**Action item:** Every entry that follows needs to be repeated exactly.

**Dataset extract:**
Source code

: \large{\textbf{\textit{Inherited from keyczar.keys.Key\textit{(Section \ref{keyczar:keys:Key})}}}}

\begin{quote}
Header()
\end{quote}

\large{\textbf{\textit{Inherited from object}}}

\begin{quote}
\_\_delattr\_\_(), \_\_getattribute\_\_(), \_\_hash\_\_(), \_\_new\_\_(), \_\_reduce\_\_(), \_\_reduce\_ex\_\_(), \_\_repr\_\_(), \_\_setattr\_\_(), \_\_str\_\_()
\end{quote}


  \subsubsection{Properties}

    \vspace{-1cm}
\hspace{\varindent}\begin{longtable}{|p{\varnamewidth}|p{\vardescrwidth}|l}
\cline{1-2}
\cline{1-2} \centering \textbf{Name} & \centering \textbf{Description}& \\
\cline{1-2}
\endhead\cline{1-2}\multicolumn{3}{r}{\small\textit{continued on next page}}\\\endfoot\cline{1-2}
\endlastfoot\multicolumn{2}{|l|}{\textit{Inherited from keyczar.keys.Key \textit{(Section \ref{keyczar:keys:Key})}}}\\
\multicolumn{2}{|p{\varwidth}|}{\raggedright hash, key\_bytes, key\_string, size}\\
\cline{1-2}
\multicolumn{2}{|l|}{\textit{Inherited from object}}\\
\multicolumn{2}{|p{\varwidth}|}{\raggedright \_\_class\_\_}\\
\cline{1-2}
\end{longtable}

**Task output:**
Source code

: \large{\textbf{\textit{Inherited from keyczar.keys.Key\textit{(Section \ref{keyczar:keys:Key})}}}}

\begin{quote}
Header()
\end{quote}

\large{\textbf{\textit{Inherited from object}}}

\begin{quote}
\_\_delattr\_\_(), \_\_getattribute\_\_(), \_\_hash\_\_(), \_\_new\_\_(), \_\_reduce\_\_(), \_\_reduce\_ex\_\_(), \_\_repr\_\_(), \_\_setattr\_\_(), \_\_str\_\_()
\end{quote}


  \subsubsection{Properties}

    \vspace{-1cm}
\hspace{\varindent}\begin{longtable}{|p{\varnamewidth}|p{\vardescrwidth}|l}
\cline{1-2}
\cline{1-2} \centering \textbf{Name} & \centering \textbf{Description}& \\
\cline{1-2}
\endhead\cline{1-2}\multicolumn{3}{r}{\small\textit{continued on next page}}\\\endfoot\cline{1-2}
\endlastfoot\multicolumn{2}{|l|}{\textit{Inherited from keyczar.keys.Key \textit{(Section \ref{keyczar:keys:Key})}}}\\
\multicolumn{2}{|p{\varwidth}|}{\raggedright hash, key\_bytes, key\_string, size}\\
\cline{1-2}
\multicolumn{2}{|l|}{\textit{Inherited from object}}\\
\multicolumn{2}{|p{\varwidth}|}{\raggedright \_\_class\_\_}\\
\cline{1-2}
\end{longtable}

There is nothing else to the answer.